See our latest analysis for Intuitive Surgical

earnings-and-revenue-history
NasdaqGS:ISRG Earnings and Revenue History July 26th 2024

Zooming In On Intuitive Surgical's Earnings

One key financial ratio used to measure how well a company converts its profit to free cash flow (FCF) is the accrual ratio. In plain english, this ratio subtracts FCF from net profit, and divides that number by the company's average operating assets over that period. The ratio shows us how much a company's profit exceeds its FCF.

That means a negative accrual ratio is a good thing, because it shows that the company is bringing in more free cash flow than its profit would suggest. While it's not a problem to have a positive accrual ratio, indicating a certain level of non-cash profits, a high accrual ratio is arguably a bad thing, because it indicates paper profits are not matched by cash flow. Notably, there is some academic evidence that suggests that a high accrual ratio is a bad sign for near-term profits, generally speaking.

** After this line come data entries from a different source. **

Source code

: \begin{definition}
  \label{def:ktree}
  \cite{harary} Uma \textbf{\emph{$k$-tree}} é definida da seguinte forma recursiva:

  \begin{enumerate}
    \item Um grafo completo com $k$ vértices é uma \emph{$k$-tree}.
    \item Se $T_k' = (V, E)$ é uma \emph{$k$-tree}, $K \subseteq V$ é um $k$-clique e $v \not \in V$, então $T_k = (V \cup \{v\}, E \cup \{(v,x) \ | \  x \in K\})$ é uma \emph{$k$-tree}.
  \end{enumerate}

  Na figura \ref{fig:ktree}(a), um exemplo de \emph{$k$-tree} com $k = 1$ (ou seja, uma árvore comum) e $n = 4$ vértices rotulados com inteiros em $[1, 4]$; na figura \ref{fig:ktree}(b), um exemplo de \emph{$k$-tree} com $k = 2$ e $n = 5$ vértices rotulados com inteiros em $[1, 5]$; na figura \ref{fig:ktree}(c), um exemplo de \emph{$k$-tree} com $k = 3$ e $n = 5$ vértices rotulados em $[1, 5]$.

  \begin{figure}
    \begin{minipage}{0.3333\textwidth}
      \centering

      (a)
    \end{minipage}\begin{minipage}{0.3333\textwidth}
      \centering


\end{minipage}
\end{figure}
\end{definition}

Intuitive Surgical has an accrual ratio of 0.21 for the year to June 2024. We can therefore deduce that its free cash flow fell well short of covering its statutory profit. In fact, it had free cash flow of US$420m in the last year, which was a lot less than its statutory profit of US$2.09b. Intuitive Surgical shareholders will no doubt be hoping that its free cash flow bounces back next year, since it was down over the last twelve months.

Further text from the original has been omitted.